> PROBLEM TO SOLVE
Tell me how many lines in the data include "level", and keep the reply to that number.

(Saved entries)
+ + +
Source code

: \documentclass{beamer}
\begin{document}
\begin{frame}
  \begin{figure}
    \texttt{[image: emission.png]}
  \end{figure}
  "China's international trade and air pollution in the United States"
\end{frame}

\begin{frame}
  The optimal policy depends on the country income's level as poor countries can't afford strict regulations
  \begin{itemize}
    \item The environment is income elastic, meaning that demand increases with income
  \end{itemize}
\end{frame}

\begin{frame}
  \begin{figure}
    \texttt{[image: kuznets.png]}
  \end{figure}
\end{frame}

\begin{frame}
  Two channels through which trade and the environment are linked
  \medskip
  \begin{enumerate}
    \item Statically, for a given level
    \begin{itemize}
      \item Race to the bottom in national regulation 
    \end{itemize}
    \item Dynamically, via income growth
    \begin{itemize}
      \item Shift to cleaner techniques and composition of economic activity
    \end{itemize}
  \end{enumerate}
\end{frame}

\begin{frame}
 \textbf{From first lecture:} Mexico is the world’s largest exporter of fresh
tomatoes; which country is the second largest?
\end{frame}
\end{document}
+ + +
> ANSWER SECTION
2